Previous winners of the award
In 2005, the Sabancı University Board of Trustees decided to establish an international research award to encourage research on Turkey, create intellectual interest in the role of Turkey in the contemporary world, and to support new and breakthrough research. The Sakıp Sabancı International Research Award was endowed to honor the legacy of the late Sakıp Sabancı, the Honorary Chairman of the Sabancı University Board of Trustees. The award covers fields such as Turkish and Islamic Art and the History, Economy and Sociology of Turkey.
This will be the 7th year of the Sakıp Sabancı International Research Awards. Here is an overview ofd the winning articles and their authors in the previous years.
The topic of the first Research Award in 2006 was “Turkey's New Geopolitical Environment: Policy Challenges and Opportunities for Engagement.” A seven-member international jury reviewed all essays. The winner was Lerna K. Yanık from Bilkent University’s Department of Political Science for her essay on “Beyond ‘Bridges,’ ‘Crossroads’ and ‘Buffer Zones’: Defining a New International Role for Turkey.”
The topic for the 2007 award competition was “Perceptions of the Ottoman Legacy in the Balkans and the Middle East”. A nine-member international jury reviewed all essays. The first prize went to Dr. Christine Philliou, from Columbia University’s History Department, for her essay on “The Paradox of Perceptions: Interpreting the Ottoman Past through the National Present”.

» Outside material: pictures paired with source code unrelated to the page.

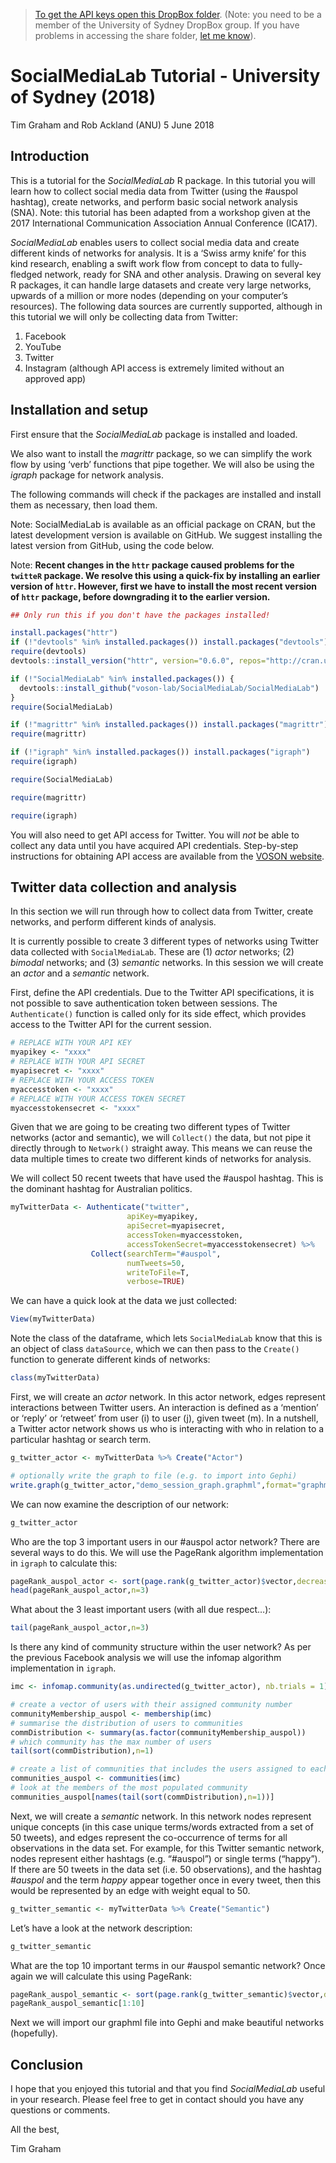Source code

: > [To get the API keys open this DropBox folder](https://www.dropbox.com/sh/zqgcf3hgk4vmf65/AAA0UL5pD26IMJiaze21dWLVa?dl=0).  (Note: you need to be a member of the University of Sydney DropBox group. If you have problems in accessing the share folder, [let me know](mailto:francesco.bailo@sydney.edu.au)).


SocialMediaLab Tutorial - University of Sydney (2018)
================
Tim Graham and Rob Ackland (ANU)
5 June 2018

## Introduction

This is a tutorial for the *SocialMediaLab* R package. In this tutorial
you will learn how to collect social media data from Twitter (using the
\#auspol hashtag), create networks, and perform basic social network
analysis (SNA). Note: this tutorial has been adapted from a workshop
given at the 2017 International Communication Association Annual
Conference (ICA17).

*SocialMediaLab* enables users to collect social media data and create
different kinds of networks for analysis. It is a ‘Swiss army knife’ for
this kind research, enabling a swift work flow from concept to data to
fully-fledged network, ready for SNA and other analysis. Drawing on
several key R packages, it can handle large datasets and create very
large networks, upwards of a million or more nodes (depending on your
computer’s resources). The following data sources are currently
supported, although in this tutorial we will only be collecting data
from Twitter:

1.  Facebook
2.  YouTube
3.  Twitter
4.  Instagram (although API access is extremely limited without an
    approved app)

## Installation and setup

First ensure that the *SocialMediaLab* package is installed and loaded.

We also want to install the *magrittr* package, so we can simplify the
work flow by using ‘verb’ functions that pipe together. We will also be
using the *igraph* package for network analysis.

The following commands will check if the packages are installed and
install them as necessary, then load them.

Note: SocialMediaLab is available as an official package on CRAN, but
the latest development version is available on GitHub. We suggest
installing the latest version from GitHub, using the code below.

Note: **Recent changes in the `httr` package caused problems for the
`twitteR` package. We resolve this using a quick-fix by installing an
earlier version of `httr`. However, first we have to install the most
recent version of `httr` package, before downgrading it to the earlier
version.**

``` r
## Only run this if you don't have the packages installed!

install.packages("httr")
if (!"devtools" %in% installed.packages()) install.packages("devtools")
require(devtools)
devtools::install_version("httr", version="0.6.0", repos="http://cran.us.r-project.org")

if (!"SocialMediaLab" %in% installed.packages()) {
  devtools::install_github("voson-lab/SocialMediaLab/SocialMediaLab")
}
require(SocialMediaLab)

if (!"magrittr" %in% installed.packages()) install.packages("magrittr")
require(magrittr)

if (!"igraph" %in% installed.packages()) install.packages("igraph")
require(igraph)
```

``` r
require(SocialMediaLab)

require(magrittr)

require(igraph)
```

You will also need to get API access for Twitter. You will *not* be able
to collect any data until you have acquired API credentials.
Step-by-step instructions for obtaining API access are available from
the [VOSON website](http://voson.anu.edu.au/SocialMediaLab).

## Twitter data collection and analysis

In this section we will run through how to collect data from Twitter,
create networks, and perform different kinds of analysis.

It is currently possible to create 3 different types of networks using
Twitter data collected with `SocialMediaLab`. These are (1) *actor*
networks; (2) *bimodal* networks; and (3) *semantic* networks. In this
session we will create an *actor* and a *semantic* network.

First, define the API credentials. Due to the Twitter API
specifications, it is not possible to save authentication token between
sessions. The `Authenticate()` function is called only for its side
effect, which provides access to the Twitter API for the current
session.

``` r
# REPLACE WITH YOUR API KEY
myapikey <- "xxxx" 
# REPLACE WITH YOUR API SECRET
myapisecret <- "xxxx" 
# REPLACE WITH YOUR ACCESS TOKEN
myaccesstoken <- "xxxx" 
# REPLACE WITH YOUR ACCESS TOKEN SECRET
myaccesstokensecret <- "xxxx"
```

Given that we are going to be creating two different types of Twitter
networks (actor and semantic), we will `Collect()` the data, but not
pipe it directly through to `Network()` straight away. This means we can
reuse the data multiple times to create two different kinds of networks
for analysis.

We will collect 50 recent tweets that have used the \#auspol hashtag.
This is the dominant hashtag for Australian politics.

``` r
myTwitterData <- Authenticate("twitter", 
                          apiKey=myapikey, 
                          apiSecret=myapisecret,
                          accessToken=myaccesstoken, 
                          accessTokenSecret=myaccesstokensecret) %>%
                  Collect(searchTerm="#auspol", 
                          numTweets=50, 
                          writeToFile=T, 
                          verbose=TRUE)
```

We can have a quick look at the data we just collected:

``` r
View(myTwitterData)
```

Note the class of the dataframe, which lets `SocialMediaLab` know that
this is an object of class `dataSource`, which we can then pass to the
`Create()` function to generate different kinds of networks:

``` r
class(myTwitterData)
```

First, we will create an *actor* network. In this actor network, edges
represent interactions between Twitter users. An interaction is defined
as a ‘mention’ or ‘reply’ or ‘retweet’ from user \(i\) to user \(j\),
given tweet \(m\). In a nutshell, a Twitter actor network shows us who
is interacting with who in relation to a particular hashtag or search
term.

``` r
g_twitter_actor <- myTwitterData %>% Create("Actor")

# optionally write the graph to file (e.g. to import into Gephi)
write.graph(g_twitter_actor,"demo_session_graph.graphml",format="graphml")
```

We can now examine the description of our network:

``` r
g_twitter_actor
```

Who are the top 3 important users in our \#auspol actor network? There
are several ways to do this. We will use the PageRank algorithm
implementation in `igraph` to calculate
this:

``` r
pageRank_auspol_actor <- sort(page.rank(g_twitter_actor)$vector,decreasing=TRUE)
head(pageRank_auspol_actor,n=3)
```

What about the 3 least important users (with all due respect…):

``` r
tail(pageRank_auspol_actor,n=3)
```

Is there any kind of community structure within the user network? As per
the previous Facebook analysis we will use the infomap algorithm
implementation in
`igraph`.

``` r
imc <- infomap.community(as.undirected(g_twitter_actor), nb.trials = 1) # increase nb.trials for better quality communities

# create a vector of users with their assigned community number
communityMembership_auspol <- membership(imc)
# summarise the distribution of users to communities
commDistribution <- summary(as.factor(communityMembership_auspol))
# which community has the max number of users
tail(sort(commDistribution),n=1)

# create a list of communities that includes the users assigned to each community
communities_auspol <- communities(imc)
# look at the members of the most populated community
communities_auspol[names(tail(sort(commDistribution),n=1))]
```

Next, we will create a *semantic* network. In this network nodes
represent unique concepts (in this case unique terms/words extracted
from a set of 50 tweets), and edges represent the co-occurrence of terms
for all observations in the data set. For example, for this Twitter
semantic network, nodes represent either hashtags (e.g. “\#auspol”) or
single terms (“happy”). If there are 50 tweets in the data set (i.e. 50
observations), and the hashtag *\#auspol* and the term *happy* appear
together once in every tweet, then this would be represented by an edge
with weight equal to 50.

``` r
g_twitter_semantic <- myTwitterData %>% Create("Semantic")
```

Let’s have a look at the network description:

``` r
g_twitter_semantic
```

What are the top 10 important terms in our \#auspol semantic network?
Once again we will calculate this using
PageRank:

``` r
pageRank_auspol_semantic <- sort(page.rank(g_twitter_semantic)$vector,decreasing=TRUE)
pageRank_auspol_semantic[1:10]
```

Next we will import our graphml file into Gephi and make beautiful
networks (hopefully).

## Conclusion

I hope that you enjoyed this tutorial and that you find *SocialMediaLab*
useful in your research. Please feel free to get in contact should you
have any questions or comments.

All the best,

Tim Graham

In 2008, the topic of the competition was “The Ottoman Legacy for Contemporary Turkish Culture, Institutions, and Values”. Participants studied the reflections of the Ottoman heritage on the culture, institutions and values of contemporary Turkey. The first prize went to Amy Singer, professor of Ottoman History in the Department of Middle Eastern and African History at Tel Aviv University, with her essay, “The Persistence of Philanthropy”.
The topic for 2009 was “Pluralism in Contemporary Turkish Society and Politics” with the first prize going to Kabir Tambar of Vermont University with his essay titled “Paradoxes of Pluralism: Ritual Aesthetics and the Alevi Revival in Turkey”.
In 2010, the award was given in the field of “European Governance and Cultural Diversity: The Impact of Turkey’s Accession,” and the winner was Delaware University postgraduate student Juliette Tolay with her essay titled “Turkey’s Other Multicultural Debate: Lessons for the EU”.
The theme for 2011 was “New Directions for Turkish Foreign Policy in a Changing World: Issues and Opportunities” and the winner was Boğaziçi University Professor Kemal Kirişci with his paper titled “Turkey’s Engagement with Its Neighborhood: A “Synthetic” and Multidimensional Look at Turkey’s Foreign Policy Transformation.”